* **What you should do**
Tally the lines below that include the string "test". Reply with the total only.

>>>

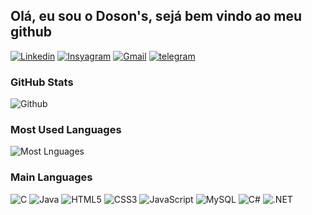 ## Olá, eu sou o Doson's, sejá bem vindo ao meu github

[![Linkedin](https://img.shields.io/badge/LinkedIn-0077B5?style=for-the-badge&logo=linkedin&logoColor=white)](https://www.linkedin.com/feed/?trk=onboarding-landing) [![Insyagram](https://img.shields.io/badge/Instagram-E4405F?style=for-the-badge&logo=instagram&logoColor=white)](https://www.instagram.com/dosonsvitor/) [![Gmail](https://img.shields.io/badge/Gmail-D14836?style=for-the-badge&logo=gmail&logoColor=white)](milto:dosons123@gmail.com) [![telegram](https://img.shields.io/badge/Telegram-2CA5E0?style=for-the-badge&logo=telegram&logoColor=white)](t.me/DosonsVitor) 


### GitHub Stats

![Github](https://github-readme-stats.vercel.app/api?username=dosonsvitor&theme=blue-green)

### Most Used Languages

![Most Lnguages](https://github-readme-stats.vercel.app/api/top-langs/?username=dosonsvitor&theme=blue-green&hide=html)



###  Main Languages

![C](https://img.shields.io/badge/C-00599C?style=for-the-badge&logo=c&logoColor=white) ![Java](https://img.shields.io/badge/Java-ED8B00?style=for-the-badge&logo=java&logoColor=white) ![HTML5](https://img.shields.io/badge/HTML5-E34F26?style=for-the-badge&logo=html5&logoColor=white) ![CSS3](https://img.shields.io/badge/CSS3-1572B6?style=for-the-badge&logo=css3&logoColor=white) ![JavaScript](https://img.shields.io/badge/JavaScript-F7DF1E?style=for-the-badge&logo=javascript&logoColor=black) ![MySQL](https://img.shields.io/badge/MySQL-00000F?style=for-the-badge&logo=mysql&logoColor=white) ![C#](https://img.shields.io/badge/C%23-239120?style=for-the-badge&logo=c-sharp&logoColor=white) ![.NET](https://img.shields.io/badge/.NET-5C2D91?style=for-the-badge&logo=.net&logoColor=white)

<<<
>>>

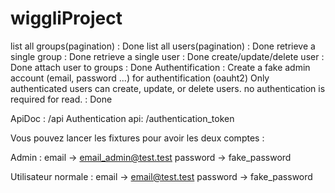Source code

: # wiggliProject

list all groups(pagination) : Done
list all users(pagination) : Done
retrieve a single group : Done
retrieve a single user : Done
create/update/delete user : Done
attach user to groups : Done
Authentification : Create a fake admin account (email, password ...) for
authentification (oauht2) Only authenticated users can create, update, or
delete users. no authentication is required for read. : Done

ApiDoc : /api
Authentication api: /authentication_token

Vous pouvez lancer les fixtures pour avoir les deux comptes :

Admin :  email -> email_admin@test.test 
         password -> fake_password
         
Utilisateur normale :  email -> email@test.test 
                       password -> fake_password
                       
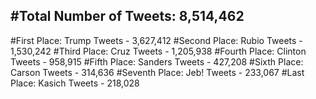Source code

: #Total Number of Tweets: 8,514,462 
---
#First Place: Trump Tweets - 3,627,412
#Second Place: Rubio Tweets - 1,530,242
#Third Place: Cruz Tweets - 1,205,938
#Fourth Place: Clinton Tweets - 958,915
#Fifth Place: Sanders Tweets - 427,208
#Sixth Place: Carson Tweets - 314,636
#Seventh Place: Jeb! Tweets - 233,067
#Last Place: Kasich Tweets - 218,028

<<<

* **Completed task**
2